>>>
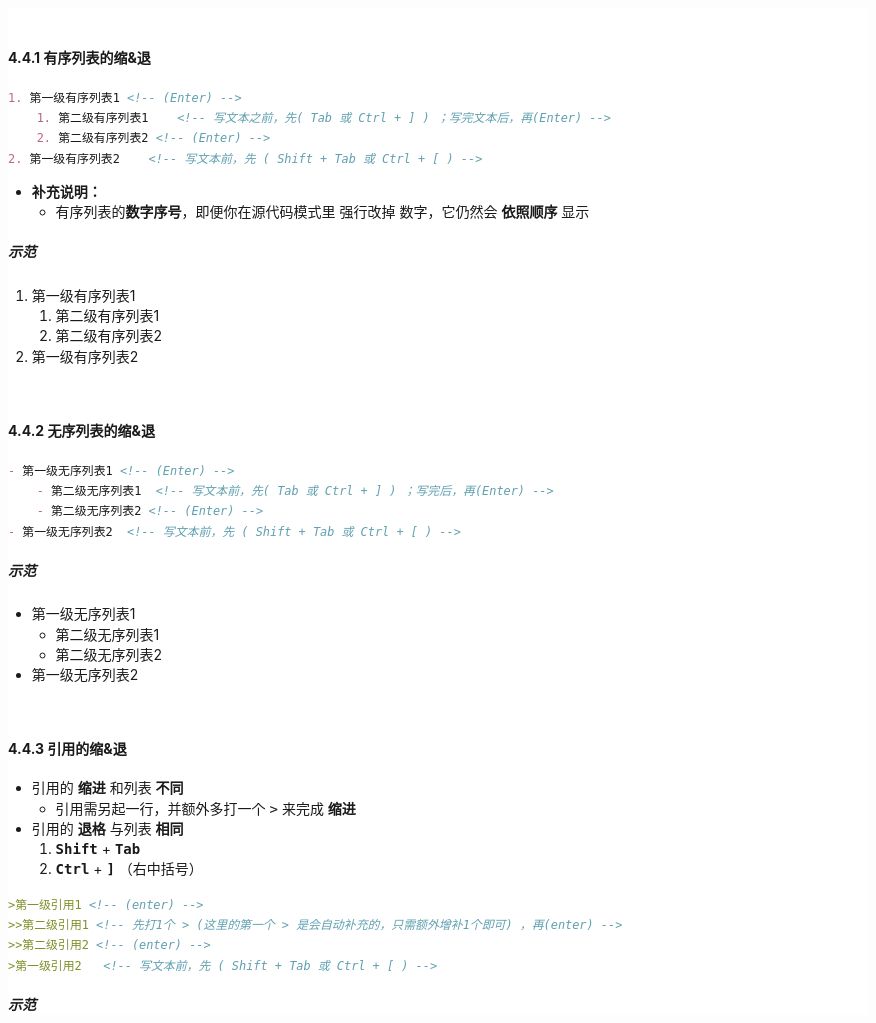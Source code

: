 <br>

#### 4.4.1 有序列表的缩&退

```md
1. 第一级有序列表1 <!-- (Enter) -->
	1. 第二级有序列表1    <!-- 写文本之前，先( Tab 或 Ctrl + ] ) ；写完文本后，再(Enter) -->
	2. 第二级有序列表2 <!-- (Enter) -->
2. 第一级有序列表2    <!-- 写文本前，先 ( Shift + Tab 或 Ctrl + [ ) --> 
```

- **补充说明：**
  - 有序列表的**数字序号**，即便你在源代码模式里 强行改掉 数字，它仍然会 **依照顺序** 显示

##### 示范

1. 第一级有序列表1
   1. 第二级有序列表1
   2. 第二级有序列表2
2. 第一级有序列表2

<br>

#### 4.4.2 无序列表的缩&退

```md
- 第一级无序列表1 <!-- (Enter) -->
	- 第二级无序列表1  <!-- 写文本前，先( Tab 或 Ctrl + ] ) ；写完后，再(Enter) -->
	- 第二级无序列表2 <!-- (Enter) -->
- 第一级无序列表2  <!-- 写文本前，先 ( Shift + Tab 或 Ctrl + [ ) -->
```

##### 示范

- 第一级无序列表1
  - 第二级无序列表1
  - 第二级无序列表2
- 第一级无序列表2

<br>

#### 4.4.3 引用的缩&退

- 引用的 **缩进** 和列表 **不同**
  - 引用需另起一行，并额外多打一个 <kbd>></kbd> 来完成 **缩进**
- 引用的 **退格** 与列表 **相同**
  1.  **<kbd>Shift</kbd>** + **<kbd>Tab</kbd>**
  2.  **<kbd>Ctrl</kbd>** + **<kbd>]</kbd>**   （右中括号） 

```md
>第一级引用1 <!-- (enter) -->
>>第二级引用1 <!-- 先打1个 > (这里的第一个 > 是会自动补充的，只需额外增补1个即可) ，再(enter) -->
>>第二级引用2 <!-- (enter) -->
>第一级引用2   <!-- 写文本前，先 ( Shift + Tab 或 Ctrl + [ ) -->
```

##### 示范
<<<
> [AIM OF THE TASK]: Pick every line containing the word "Ctrl" out of the material, and copy those lines.

> [TASK ANSWER]:
	1. 第二级有序列表1    <!-- 写文本之前，先( Tab 或 Ctrl + ] ) ；写完文本后，再(Enter) -->
2. 第一级有序列表2    <!-- 写文本前，先 ( Shift + Tab 或 Ctrl + [ ) --> 
	- 第二级无序列表1  <!-- 写文本前，先( Tab 或 Ctrl + ] ) ；写完后，再(Enter) -->
- 第一级无序列表2  <!-- 写文本前，先 ( Shift + Tab 或 Ctrl + [ ) -->
  2.  **<kbd>Ctrl</kbd>** + **<kbd>]</kbd>**   （右中括号） 
>第一级引用2   <!-- 写文本前，先 ( Shift + Tab 或 Ctrl + [ ) -->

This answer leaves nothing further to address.